I look around. Two lamps hang from an orange cord from an old-growth oak. There’s a tobacco-coloured tarp hanging above me. Resolutely patched, always ready to swell with the waters a Dartmoor sky so generously deposits. At some point I will take my walking staff and gingerly tip the awaiting ponds off the tarp and onto the soil.
It is deep night now, and the mood is utterly different. I am thinking it’s not always the Devil that Robert Johnson meets at the crossroads. I say it again, out loud this time: it’s not always the Devil that Robert Johnson meets at the crossroads. Like Rilke, I can’t follow a God not webbed in shadows. I can’t follow a God who didn’t weep on the Hill of the Skull. I will meet you in the dark Yeshua, and I am scared and I am small. And I ask you Lord of Elements, make of me a joyful noise. I am scrunched up in my dark-night-terrors, my Cross of John teeth gnashing and I will reach out for your fur in the black. My joyful noise is not for coin in hat. I will remember the conditions of the arrangement.

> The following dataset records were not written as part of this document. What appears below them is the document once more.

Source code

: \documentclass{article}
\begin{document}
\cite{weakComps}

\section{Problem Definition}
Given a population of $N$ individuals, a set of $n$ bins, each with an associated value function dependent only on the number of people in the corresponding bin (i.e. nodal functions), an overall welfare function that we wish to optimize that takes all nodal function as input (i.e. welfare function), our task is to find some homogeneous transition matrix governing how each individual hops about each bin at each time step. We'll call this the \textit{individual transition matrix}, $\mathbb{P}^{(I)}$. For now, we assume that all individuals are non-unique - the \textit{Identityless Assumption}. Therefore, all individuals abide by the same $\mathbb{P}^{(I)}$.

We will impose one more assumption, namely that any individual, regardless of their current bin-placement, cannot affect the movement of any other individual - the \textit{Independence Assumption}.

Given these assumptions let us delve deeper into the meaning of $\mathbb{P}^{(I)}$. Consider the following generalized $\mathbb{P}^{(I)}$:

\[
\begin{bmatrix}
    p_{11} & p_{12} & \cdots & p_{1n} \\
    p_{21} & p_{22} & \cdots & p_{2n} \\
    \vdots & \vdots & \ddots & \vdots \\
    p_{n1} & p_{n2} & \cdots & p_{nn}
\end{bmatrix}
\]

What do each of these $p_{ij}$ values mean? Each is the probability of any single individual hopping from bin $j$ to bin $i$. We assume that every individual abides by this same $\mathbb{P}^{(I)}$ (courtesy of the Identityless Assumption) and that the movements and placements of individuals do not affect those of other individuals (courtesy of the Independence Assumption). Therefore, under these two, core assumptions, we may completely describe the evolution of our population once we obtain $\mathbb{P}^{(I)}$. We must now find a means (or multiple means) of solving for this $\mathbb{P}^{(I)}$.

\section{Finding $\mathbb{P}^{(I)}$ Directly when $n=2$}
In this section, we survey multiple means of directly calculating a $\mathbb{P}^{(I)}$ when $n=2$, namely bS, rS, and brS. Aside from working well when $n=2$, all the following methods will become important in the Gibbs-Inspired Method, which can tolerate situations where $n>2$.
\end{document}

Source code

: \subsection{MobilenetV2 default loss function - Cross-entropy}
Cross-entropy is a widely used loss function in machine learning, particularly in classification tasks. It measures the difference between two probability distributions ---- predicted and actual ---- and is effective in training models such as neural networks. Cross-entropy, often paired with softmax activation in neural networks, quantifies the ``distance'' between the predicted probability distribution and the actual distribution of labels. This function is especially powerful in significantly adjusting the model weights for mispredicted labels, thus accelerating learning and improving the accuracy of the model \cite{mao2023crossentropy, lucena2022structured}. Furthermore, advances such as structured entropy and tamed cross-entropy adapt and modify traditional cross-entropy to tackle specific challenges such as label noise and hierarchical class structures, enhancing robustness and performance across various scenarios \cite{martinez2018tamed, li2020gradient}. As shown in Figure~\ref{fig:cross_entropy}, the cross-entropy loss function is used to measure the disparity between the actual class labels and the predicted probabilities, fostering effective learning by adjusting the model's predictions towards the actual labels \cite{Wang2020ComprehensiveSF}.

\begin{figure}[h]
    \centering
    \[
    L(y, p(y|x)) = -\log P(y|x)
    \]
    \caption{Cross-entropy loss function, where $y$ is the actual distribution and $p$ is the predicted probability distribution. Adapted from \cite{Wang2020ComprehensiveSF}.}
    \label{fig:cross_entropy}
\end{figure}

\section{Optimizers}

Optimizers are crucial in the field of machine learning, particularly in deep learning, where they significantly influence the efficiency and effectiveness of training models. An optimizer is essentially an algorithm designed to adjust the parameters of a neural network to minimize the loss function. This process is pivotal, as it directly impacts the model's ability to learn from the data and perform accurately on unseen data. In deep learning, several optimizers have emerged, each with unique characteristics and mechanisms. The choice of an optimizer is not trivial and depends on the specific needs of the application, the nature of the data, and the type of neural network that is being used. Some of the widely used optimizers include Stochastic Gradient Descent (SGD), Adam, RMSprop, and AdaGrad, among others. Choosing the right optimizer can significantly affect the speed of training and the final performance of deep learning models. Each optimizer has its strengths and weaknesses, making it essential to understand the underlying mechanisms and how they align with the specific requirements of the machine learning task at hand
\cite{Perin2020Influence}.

Once there was a boy who couldn’t sing in a village when they prized song most of all. So terrible was his croak they called him No Song. One night on the edge of the settlement he met Coyote. In exchange for a pot of stew, Coyote gave him a song so beautiful when he sang it the women thought of love and the men thought of God. But there were stipulations. He must only sing it at sacred times – marriages, funerals, births, deep religious moments. But as the years went by the boy – who the villagers now called Sings Beautifully – forgot he’d ever not been able to sing like that. He sang for his supper, sang for approval, sang for coin. Coyote watched from the treeline and said, Indeed, Indeed, Indeed. And one night, when the boy was sleeping, Coyote came and he took the song away.
We’ve all been that boy. It’s amazing that the door of mercy remains open to us, but it does.
Yeshua, I reach for your fur in the darkness.
I don’t think of heaven much. Not in the punishment and reward scheme sense of it, anyway. As for what happens when we die, well, I’m not dead yet. Not for a long time I would hope. Ages. Maybe heaven starts out as consciousness. At least the kind we glimpse this end. Maybe the heavenly consciousness we build up on earth whirls and deepens and dances and hopefully becomes the currach in which we sail out from the flesh-body at the time of death. Heavenly planks, heavenly paddle, heavenly tar, heavenly hide. Help me with heaven dear Yeshua, I’m so crude with all this. My currach goes in circles.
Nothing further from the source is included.